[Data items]
::::::::

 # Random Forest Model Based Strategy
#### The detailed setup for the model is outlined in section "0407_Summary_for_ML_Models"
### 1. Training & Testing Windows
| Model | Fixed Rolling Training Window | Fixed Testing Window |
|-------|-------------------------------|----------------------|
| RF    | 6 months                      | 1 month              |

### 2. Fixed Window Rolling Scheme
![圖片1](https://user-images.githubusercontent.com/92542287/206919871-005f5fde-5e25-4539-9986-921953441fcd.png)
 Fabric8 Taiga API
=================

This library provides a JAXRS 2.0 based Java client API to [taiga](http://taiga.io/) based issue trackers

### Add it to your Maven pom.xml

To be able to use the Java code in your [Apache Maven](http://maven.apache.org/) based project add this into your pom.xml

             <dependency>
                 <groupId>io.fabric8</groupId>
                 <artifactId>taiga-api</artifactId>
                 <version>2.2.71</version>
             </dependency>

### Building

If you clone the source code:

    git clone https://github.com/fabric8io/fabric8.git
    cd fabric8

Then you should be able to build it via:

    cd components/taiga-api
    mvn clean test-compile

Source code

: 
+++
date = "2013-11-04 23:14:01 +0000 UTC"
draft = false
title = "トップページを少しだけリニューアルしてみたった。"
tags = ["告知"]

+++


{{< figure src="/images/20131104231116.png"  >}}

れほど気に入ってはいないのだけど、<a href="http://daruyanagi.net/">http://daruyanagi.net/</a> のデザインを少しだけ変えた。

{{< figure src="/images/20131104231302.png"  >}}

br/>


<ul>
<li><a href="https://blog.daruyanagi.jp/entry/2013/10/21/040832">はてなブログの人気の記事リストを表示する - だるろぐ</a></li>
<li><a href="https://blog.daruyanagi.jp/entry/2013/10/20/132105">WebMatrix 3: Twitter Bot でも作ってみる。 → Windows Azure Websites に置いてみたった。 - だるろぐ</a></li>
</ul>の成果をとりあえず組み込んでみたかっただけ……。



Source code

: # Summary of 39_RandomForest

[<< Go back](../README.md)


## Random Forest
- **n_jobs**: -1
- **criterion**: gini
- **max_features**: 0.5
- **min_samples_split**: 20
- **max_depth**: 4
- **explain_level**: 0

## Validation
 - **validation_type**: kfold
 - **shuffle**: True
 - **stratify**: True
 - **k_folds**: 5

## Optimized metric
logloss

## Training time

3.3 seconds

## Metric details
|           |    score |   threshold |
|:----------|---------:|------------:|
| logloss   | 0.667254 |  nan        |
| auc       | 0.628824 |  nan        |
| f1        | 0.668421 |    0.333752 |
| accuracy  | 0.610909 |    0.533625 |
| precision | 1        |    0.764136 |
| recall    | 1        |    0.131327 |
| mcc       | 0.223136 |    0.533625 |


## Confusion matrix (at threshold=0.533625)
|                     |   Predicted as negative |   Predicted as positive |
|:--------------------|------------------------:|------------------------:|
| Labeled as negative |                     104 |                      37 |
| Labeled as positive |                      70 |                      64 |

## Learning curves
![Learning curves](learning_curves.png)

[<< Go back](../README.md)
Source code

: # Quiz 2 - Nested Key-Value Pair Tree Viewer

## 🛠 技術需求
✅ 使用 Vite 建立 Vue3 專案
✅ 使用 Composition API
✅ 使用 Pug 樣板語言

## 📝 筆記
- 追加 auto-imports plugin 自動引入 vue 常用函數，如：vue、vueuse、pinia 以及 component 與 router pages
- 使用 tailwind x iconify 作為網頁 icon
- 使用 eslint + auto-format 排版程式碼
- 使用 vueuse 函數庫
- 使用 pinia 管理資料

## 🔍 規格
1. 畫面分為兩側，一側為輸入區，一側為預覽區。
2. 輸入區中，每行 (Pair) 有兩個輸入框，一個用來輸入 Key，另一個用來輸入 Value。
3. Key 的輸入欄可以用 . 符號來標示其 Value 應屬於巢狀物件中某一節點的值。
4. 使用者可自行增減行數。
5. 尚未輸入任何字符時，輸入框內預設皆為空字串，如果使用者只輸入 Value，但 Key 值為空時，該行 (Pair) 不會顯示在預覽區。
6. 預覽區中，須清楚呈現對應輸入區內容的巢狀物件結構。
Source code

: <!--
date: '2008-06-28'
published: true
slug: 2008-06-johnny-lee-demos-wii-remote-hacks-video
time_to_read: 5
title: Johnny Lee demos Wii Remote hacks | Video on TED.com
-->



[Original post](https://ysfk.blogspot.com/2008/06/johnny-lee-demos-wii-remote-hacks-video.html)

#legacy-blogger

::::::::

**Work required:** Locate and copy each line in the data above that includes the word "hacks".

**Expected answer:**
slug: 2008-06-johnny-lee-demos-wii-remote-hacks-video
title: Johnny Lee demos Wii Remote hacks | Video on TED.com
[Original post](https://ysfk.blogspot.com/2008/06/johnny-lee-demos-wii-remote-hacks-video.html)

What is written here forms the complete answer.